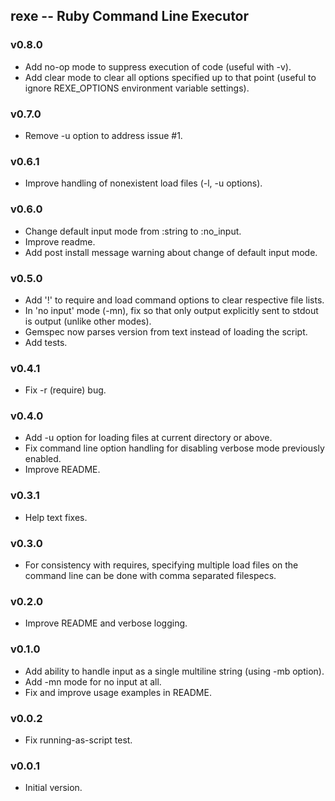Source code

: ## rexe -- Ruby Command Line Executor

### v0.8.0

* Add no-op mode to suppress execution of code (useful with -v).
* Add clear mode to clear all options specified up to that point (useful to ignore REXE_OPTIONS environment variable settings).

### v0.7.0

* Remove -u option to address issue #1.


### v0.6.1

* Improve handling of nonexistent load files (-l, -u options).


### v0.6.0

* Change default input mode from :string to :no_input.
* Improve readme.
* Add post install message warning about change of default input mode.


### v0.5.0

* Add '!' to require and load command options to clear respective file lists.
* In 'no input' mode (-mn), fix so that only output explicitly sent to stdout is output (unlike other modes).
* Gemspec now parses version from text instead of loading the script.
* Add tests.

### v0.4.1

* Fix -r (require) bug.


### v0.4.0

* Add -u option for loading files at current directory or above.
* Fix command line option handling for disabling verbose mode previously enabled.
* Improve README.


### v0.3.1

* Help text fixes.


### v0.3.0

* For consistency with requires, specifying multiple load files on the command line can be done
  with comma separated filespecs.


### v0.2.0

* Improve README and verbose logging.

### v0.1.0

* Add ability to handle input as a single multiline string (using -mb option).
* Add -mn mode for no input at all.
* Fix and improve usage examples in README.


### v0.0.2

* Fix running-as-script test.


### v0.0.1

* Initial version.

● **The problem**
Write the records out in full, word for word; leave every picture behind.

● **Answer to this exercise**
Source code

: ## rexe -- Ruby Command Line Executor

### v0.8.0

* Add no-op mode to suppress execution of code (useful with -v).
* Add clear mode to clear all options specified up to that point (useful to ignore REXE_OPTIONS environment variable settings).

### v0.7.0

* Remove -u option to address issue #1.


### v0.6.1

* Improve handling of nonexistent load files (-l, -u options).


### v0.6.0

* Change default input mode from :string to :no_input.
* Improve readme.
* Add post install message warning about change of default input mode.


### v0.5.0

* Add '!' to require and load command options to clear respective file lists.
* In 'no input' mode (-mn), fix so that only output explicitly sent to stdout is output (unlike other modes).
* Gemspec now parses version from text instead of loading the script.
* Add tests.

### v0.4.1

* Fix -r (require) bug.


### v0.4.0

* Add -u option for loading files at current directory or above.
* Fix command line option handling for disabling verbose mode previously enabled.
* Improve README.


### v0.3.1

* Help text fixes.


### v0.3.0

* For consistency with requires, specifying multiple load files on the command line can be done
  with comma separated filespecs.


### v0.2.0

* Improve README and verbose logging.

### v0.1.0

* Add ability to handle input as a single multiline string (using -mb option).
* Add -mn mode for no input at all.
* Fix and improve usage examples in README.


### v0.0.2

* Fix running-as-script test.


### v0.0.1

* Initial version.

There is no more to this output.